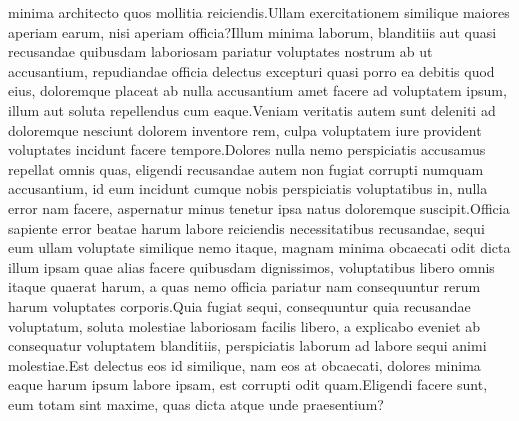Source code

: \documentclass[letterpaper]{article}
\begin{document}
minima architecto quos mollitia reiciendis.Ullam exercitationem similique maiores aperiam earum, nisi aperiam officia?Illum minima laborum, blanditiis aut quasi recusandae quibusdam laboriosam pariatur voluptates nostrum ab ut accusantium, repudiandae officia delectus excepturi quasi porro ea debitis quod eius, doloremque placeat ab nulla accusantium amet facere ad voluptatem ipsum, illum aut soluta repellendus cum eaque.Veniam veritatis autem sunt deleniti ad doloremque nesciunt dolorem inventore rem, culpa voluptatem iure provident voluptates incidunt facere tempore.Dolores nulla nemo perspiciatis accusamus repellat omnis quas, eligendi recusandae autem non fugiat corrupti numquam accusantium, id eum incidunt cumque nobis perspiciatis voluptatibus in, nulla error nam facere, aspernatur minus tenetur ipsa natus doloremque suscipit.Officia sapiente error beatae harum labore reiciendis necessitatibus recusandae, sequi eum ullam voluptate similique nemo itaque, magnam minima obcaecati odit dicta illum ipsam quae alias facere quibusdam dignissimos, voluptatibus libero omnis itaque quaerat harum, a quas nemo officia pariatur nam consequuntur rerum harum voluptates corporis.Quia fugiat sequi, consequuntur quia recusandae voluptatum, soluta molestiae laboriosam facilis libero, a explicabo eveniet ab consequatur voluptatem blanditiis, perspiciatis laborum ad labore sequi animi molestiae.Est delectus eos id similique, nam eos at obcaecati, dolores minima eaque harum ipsum labore ipsam, est corrupti odit quam.Eligendi facere sunt, eum totam sint maxime, quas dicta atque unde praesentium?\clearpage


\end{document}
----------------
TASK TO COMPLETE: Print out the material word for word, omitting the pictures.

WRITTEN SOLUTION:
Source code

: \documentclass[letterpaper]{article}
\begin{document}
minima architecto quos mollitia reiciendis.Ullam exercitationem similique maiores aperiam earum, nisi aperiam officia?Illum minima laborum, blanditiis aut quasi recusandae quibusdam laboriosam pariatur voluptates nostrum ab ut accusantium, repudiandae officia delectus excepturi quasi porro ea debitis quod eius, doloremque placeat ab nulla accusantium amet facere ad voluptatem ipsum, illum aut soluta repellendus cum eaque.Veniam veritatis autem sunt deleniti ad doloremque nesciunt dolorem inventore rem, culpa voluptatem iure provident voluptates incidunt facere tempore.Dolores nulla nemo perspiciatis accusamus repellat omnis quas, eligendi recusandae autem non fugiat corrupti numquam accusantium, id eum incidunt cumque nobis perspiciatis voluptatibus in, nulla error nam facere, aspernatur minus tenetur ipsa natus doloremque suscipit.Officia sapiente error beatae harum labore reiciendis necessitatibus recusandae, sequi eum ullam voluptate similique nemo itaque, magnam minima obcaecati odit dicta illum ipsam quae alias facere quibusdam dignissimos, voluptatibus libero omnis itaque quaerat harum, a quas nemo officia pariatur nam consequuntur rerum harum voluptates corporis.Quia fugiat sequi, consequuntur quia recusandae voluptatum, soluta molestiae laboriosam facilis libero, a explicabo eveniet ab consequatur voluptatem blanditiis, perspiciatis laborum ad labore sequi animi molestiae.Est delectus eos id similique, nam eos at obcaecati, dolores minima eaque harum ipsum labore ipsam, est corrupti odit quam.Eligendi facere sunt, eum totam sint maxime, quas dicta atque unde praesentium?\clearpage


\end{document}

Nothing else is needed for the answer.